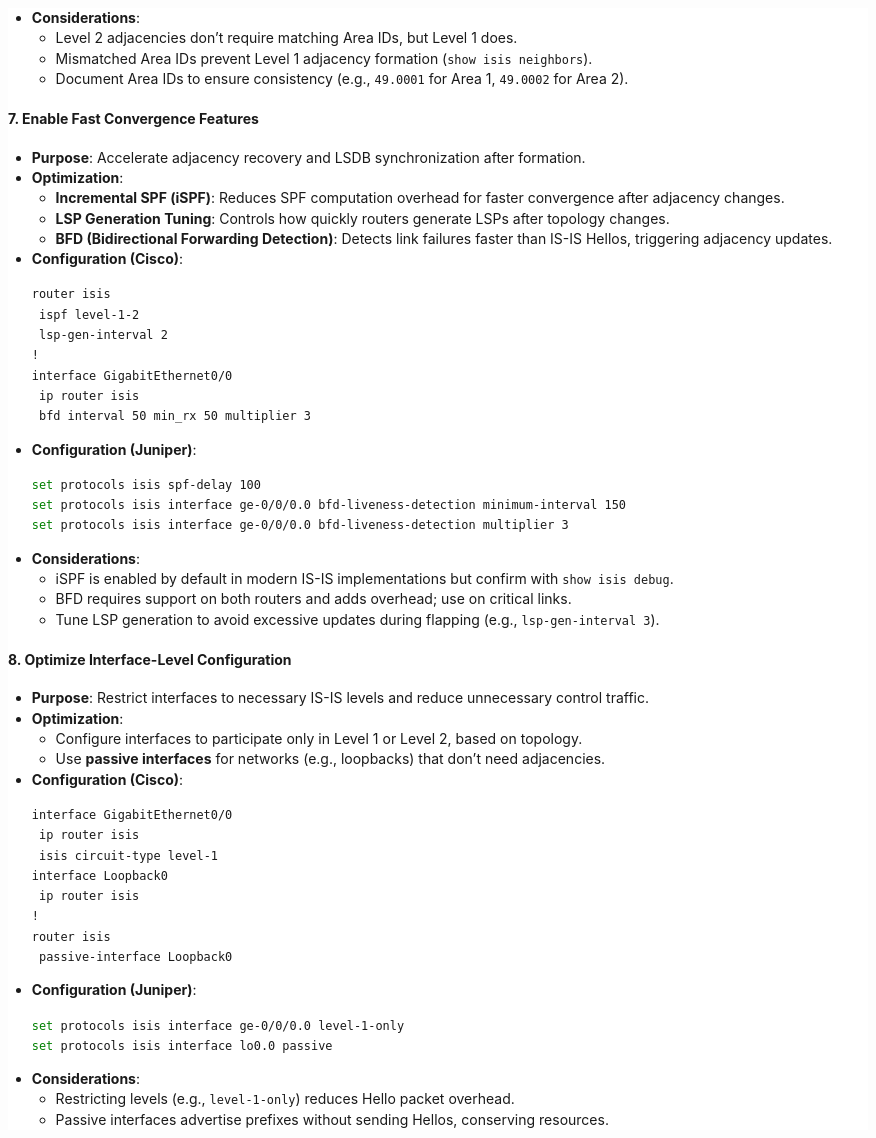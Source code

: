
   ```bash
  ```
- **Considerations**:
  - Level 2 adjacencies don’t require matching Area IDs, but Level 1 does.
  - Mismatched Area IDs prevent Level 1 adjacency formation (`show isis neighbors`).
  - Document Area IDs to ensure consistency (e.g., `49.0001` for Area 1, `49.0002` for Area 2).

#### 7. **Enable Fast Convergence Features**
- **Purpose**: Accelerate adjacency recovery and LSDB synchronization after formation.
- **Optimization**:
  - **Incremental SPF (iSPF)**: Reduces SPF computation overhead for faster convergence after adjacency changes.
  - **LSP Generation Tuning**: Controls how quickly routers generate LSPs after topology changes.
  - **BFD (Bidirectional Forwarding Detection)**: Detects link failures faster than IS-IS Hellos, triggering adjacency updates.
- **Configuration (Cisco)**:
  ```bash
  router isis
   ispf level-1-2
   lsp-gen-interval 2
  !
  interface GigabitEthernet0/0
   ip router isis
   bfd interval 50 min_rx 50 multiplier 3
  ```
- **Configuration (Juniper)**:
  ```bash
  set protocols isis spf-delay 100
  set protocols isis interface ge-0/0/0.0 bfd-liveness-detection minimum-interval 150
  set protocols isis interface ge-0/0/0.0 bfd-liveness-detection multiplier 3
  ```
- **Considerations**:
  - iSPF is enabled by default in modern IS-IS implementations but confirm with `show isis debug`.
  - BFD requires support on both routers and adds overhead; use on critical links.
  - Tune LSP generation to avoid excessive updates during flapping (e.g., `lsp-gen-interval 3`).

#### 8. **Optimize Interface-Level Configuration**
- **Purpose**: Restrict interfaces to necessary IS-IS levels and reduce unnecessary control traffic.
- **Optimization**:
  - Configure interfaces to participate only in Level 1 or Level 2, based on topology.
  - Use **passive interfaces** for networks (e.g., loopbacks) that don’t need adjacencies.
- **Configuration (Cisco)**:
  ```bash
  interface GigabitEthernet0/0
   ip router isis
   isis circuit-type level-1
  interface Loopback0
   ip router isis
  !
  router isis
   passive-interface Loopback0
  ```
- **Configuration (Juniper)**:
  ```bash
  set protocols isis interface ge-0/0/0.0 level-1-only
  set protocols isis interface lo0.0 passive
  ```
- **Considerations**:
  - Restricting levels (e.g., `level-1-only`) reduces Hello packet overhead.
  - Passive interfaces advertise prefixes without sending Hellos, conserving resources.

━━━━━━━━━━━━━━━━━━━━

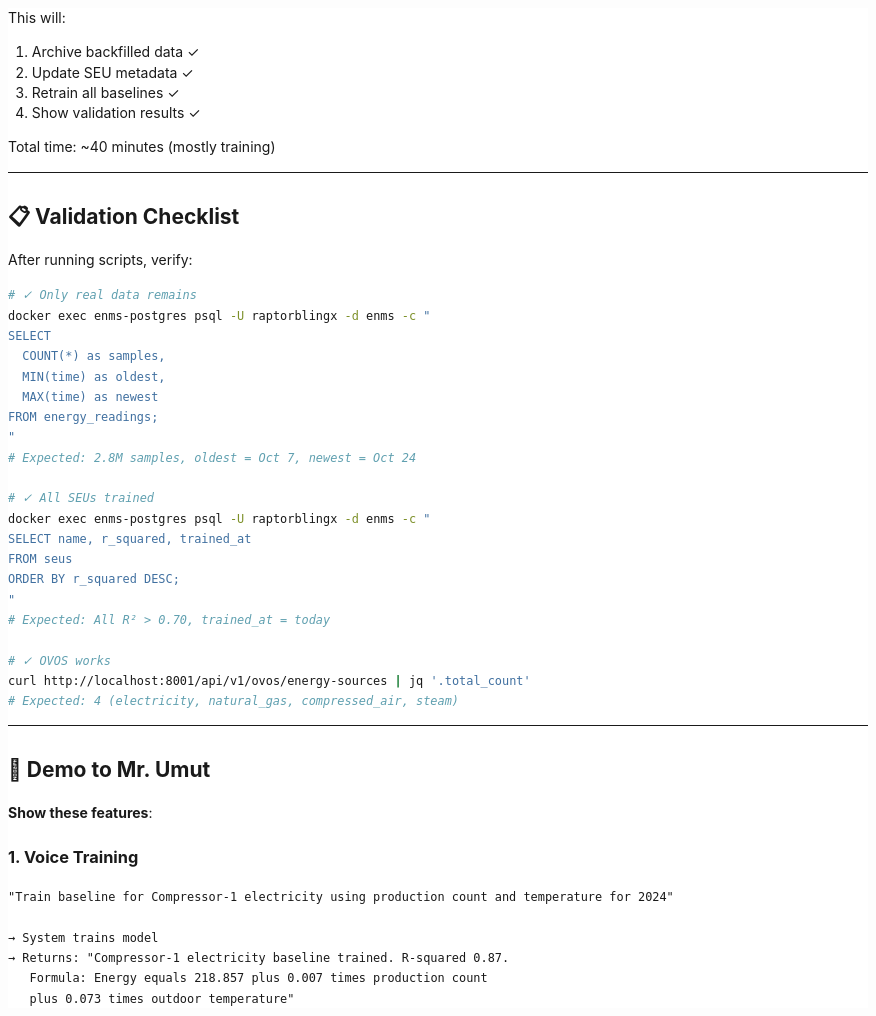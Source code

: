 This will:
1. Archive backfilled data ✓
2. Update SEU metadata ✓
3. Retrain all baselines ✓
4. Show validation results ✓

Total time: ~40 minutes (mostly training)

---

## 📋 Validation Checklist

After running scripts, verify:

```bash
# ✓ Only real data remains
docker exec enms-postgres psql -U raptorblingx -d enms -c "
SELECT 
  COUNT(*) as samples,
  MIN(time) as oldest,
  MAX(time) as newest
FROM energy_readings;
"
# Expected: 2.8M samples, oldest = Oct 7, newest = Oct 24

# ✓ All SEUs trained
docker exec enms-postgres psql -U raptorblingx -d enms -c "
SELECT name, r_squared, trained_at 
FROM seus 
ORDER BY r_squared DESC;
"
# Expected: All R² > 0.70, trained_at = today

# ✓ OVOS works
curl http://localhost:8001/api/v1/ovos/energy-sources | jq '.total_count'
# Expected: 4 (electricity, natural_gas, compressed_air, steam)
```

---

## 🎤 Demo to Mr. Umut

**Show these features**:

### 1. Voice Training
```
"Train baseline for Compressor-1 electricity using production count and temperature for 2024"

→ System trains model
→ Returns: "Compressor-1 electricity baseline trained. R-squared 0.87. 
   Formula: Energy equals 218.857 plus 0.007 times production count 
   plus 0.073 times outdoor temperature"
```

━━━━━━━━━━━━━━━━━━━━

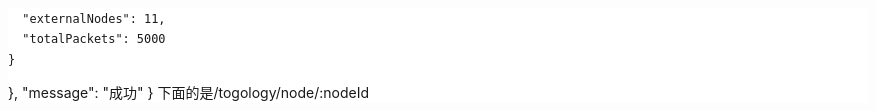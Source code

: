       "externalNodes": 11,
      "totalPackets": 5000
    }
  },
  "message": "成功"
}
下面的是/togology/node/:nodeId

━━━━━━━━━━━━━━━━━━━━

The lines above that hold the word "plus" are the ones to copy.

   Formula: Energy equals 218.857 plus 0.007 times production count 
   plus 0.073 times outdoor temperature"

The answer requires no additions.